Structural characterization, gene copy number, tissue distribution, and functional validation of grass carp HNF1α. (A) Structural organization of carp HNF1α a.a. sequence into four signature motifs, including the dimerization domain, POU domain, homeobox domain, and transactivation domain. (B) 3D Protein modeling of the dimerization domain, POU domain, and homeobox domain of carp HNF1α using the corresponding structures of their human counterparts as the template with SWISS-MODEL program. (C) Phylogenetic analysis of carp HNF1α cDNA sequence using the neighbor-joining method with MEGA 6.0 with the corresponding sequences identified in other species. The scale bar represents the evolutionary distance and the values for individual nodes of the guide tree are the percentage based on 1,000 bootstraps. (D) Copy number of HNF1α gene in the carp genome.

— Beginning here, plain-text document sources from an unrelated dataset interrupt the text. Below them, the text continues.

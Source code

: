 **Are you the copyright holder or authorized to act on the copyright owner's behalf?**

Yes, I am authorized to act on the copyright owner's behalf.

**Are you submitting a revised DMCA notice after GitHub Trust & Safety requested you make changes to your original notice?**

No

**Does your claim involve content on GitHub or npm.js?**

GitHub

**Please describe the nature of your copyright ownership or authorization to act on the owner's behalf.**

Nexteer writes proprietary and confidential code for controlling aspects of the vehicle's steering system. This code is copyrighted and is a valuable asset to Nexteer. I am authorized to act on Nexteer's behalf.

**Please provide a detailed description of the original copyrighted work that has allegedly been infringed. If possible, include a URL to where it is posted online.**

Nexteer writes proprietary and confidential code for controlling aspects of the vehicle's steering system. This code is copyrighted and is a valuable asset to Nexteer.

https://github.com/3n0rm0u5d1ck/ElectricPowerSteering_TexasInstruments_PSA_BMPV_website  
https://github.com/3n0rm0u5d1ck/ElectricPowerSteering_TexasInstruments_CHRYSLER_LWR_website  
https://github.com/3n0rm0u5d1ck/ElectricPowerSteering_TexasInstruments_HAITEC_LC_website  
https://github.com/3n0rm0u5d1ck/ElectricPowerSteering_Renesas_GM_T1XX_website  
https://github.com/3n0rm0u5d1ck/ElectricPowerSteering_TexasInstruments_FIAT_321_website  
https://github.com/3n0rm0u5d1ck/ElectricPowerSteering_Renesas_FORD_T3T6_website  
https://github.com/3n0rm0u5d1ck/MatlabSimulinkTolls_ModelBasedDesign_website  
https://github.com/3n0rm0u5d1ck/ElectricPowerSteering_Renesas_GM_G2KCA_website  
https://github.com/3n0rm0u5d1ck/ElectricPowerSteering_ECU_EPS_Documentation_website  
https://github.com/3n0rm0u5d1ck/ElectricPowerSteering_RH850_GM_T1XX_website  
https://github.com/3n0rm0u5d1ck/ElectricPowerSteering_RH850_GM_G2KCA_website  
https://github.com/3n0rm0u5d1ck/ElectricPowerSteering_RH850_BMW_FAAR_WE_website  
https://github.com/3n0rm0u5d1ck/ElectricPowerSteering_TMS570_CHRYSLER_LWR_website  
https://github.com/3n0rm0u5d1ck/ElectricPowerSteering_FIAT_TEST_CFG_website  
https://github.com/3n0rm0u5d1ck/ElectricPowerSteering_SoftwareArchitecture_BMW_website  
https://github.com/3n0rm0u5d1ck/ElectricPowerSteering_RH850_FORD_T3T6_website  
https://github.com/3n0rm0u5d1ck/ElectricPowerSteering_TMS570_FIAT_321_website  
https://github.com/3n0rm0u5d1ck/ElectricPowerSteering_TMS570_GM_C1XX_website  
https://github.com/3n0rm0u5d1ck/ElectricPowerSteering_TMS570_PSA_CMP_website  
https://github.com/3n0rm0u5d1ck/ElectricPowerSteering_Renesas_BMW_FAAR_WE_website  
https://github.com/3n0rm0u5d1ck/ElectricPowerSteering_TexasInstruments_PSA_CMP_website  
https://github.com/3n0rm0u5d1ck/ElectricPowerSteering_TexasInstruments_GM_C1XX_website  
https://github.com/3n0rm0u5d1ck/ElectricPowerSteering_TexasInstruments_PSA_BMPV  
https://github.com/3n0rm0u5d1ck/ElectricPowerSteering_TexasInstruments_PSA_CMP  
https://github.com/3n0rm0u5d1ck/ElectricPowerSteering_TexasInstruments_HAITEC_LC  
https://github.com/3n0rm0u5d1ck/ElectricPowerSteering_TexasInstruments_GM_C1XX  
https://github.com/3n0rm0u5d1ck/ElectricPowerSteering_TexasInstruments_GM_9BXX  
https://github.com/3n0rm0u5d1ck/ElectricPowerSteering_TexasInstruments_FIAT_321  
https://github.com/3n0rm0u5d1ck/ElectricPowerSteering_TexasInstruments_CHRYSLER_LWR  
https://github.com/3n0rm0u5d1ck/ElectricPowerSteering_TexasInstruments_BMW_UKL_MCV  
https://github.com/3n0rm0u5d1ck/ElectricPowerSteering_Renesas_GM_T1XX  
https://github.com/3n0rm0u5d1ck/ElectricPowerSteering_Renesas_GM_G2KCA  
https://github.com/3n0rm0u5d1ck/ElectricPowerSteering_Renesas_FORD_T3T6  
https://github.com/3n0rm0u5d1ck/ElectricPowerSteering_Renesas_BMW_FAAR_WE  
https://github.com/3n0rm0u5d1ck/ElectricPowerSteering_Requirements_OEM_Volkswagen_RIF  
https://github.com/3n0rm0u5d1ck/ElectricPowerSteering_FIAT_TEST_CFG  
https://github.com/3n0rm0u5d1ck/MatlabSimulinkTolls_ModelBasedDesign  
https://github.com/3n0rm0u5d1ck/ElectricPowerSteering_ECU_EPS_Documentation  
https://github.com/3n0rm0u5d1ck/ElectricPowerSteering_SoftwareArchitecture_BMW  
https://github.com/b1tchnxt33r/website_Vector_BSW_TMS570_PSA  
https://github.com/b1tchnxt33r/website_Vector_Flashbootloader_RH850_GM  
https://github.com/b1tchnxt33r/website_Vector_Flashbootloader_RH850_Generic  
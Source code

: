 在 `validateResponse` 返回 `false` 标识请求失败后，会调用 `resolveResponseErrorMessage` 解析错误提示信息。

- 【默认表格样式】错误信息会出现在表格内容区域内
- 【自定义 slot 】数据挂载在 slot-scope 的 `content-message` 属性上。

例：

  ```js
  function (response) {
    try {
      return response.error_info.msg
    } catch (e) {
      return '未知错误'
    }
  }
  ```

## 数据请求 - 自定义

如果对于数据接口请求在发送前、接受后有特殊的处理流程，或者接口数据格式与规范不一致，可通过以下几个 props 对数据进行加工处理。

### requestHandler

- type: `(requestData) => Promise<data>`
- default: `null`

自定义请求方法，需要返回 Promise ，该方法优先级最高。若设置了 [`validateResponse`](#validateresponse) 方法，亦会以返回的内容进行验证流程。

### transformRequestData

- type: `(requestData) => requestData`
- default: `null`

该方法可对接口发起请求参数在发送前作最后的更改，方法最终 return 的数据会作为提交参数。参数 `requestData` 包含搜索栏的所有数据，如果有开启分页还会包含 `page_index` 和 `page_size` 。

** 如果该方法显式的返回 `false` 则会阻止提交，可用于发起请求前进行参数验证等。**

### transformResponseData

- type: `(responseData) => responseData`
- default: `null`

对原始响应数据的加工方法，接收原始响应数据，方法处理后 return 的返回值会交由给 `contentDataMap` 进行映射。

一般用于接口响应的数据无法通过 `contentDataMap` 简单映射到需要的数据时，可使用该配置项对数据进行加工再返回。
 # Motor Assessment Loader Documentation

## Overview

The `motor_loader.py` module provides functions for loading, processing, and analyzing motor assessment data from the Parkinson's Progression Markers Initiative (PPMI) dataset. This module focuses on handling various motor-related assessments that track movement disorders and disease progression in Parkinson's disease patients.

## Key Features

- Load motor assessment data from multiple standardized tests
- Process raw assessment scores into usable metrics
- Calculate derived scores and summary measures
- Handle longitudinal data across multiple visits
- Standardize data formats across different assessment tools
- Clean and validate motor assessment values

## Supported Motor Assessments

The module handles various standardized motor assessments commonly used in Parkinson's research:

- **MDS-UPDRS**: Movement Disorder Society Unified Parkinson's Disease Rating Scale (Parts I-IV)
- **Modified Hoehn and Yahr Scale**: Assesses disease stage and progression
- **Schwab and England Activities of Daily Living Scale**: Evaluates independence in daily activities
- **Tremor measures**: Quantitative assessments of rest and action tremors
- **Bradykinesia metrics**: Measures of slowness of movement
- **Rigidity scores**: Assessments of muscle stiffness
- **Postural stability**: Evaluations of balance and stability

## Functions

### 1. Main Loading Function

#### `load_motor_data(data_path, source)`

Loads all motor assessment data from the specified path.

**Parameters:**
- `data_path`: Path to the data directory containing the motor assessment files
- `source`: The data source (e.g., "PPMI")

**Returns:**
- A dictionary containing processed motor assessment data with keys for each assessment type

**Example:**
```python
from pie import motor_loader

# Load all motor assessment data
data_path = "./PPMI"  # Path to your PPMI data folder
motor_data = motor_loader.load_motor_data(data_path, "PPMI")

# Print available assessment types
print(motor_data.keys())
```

Southern blot was conducted in genomic DNA after digestion with Pvu II, Sty I, Pst I, and Hind III, respectively, using a DIG-labeled cDNA probe for HNF1α. (E) Tissue expression profiling of HNF1α with RT-PCR. Total RNA was isolated from selected tissues and brain areas and subjected to RT-PCR using primers specific for carp HNF1α. The authenticity of PCR products was confirmed by PCR Southern and RT-PCR for β actin was used as the internal control. (F) Functional expression of carp HNF1α in αT3 cells. The ORF of grass carp HNF1α was subcloned into the eukaryotic expression vector pcDNA3.1 and transfected into αT3 cells with the Luc reporter pGL₃.HNF1α.Luc with tandem repeats of HBE sites in its 5′promoter. In this study, parallel transfection with the expression vector for mouse HNF1α was used as a positive control. Data presented are expressed as mean ± SEM and groups denoted by different letters represent a significant difference at p < 0.05 (ANOVA followed by Newman-Keuls test).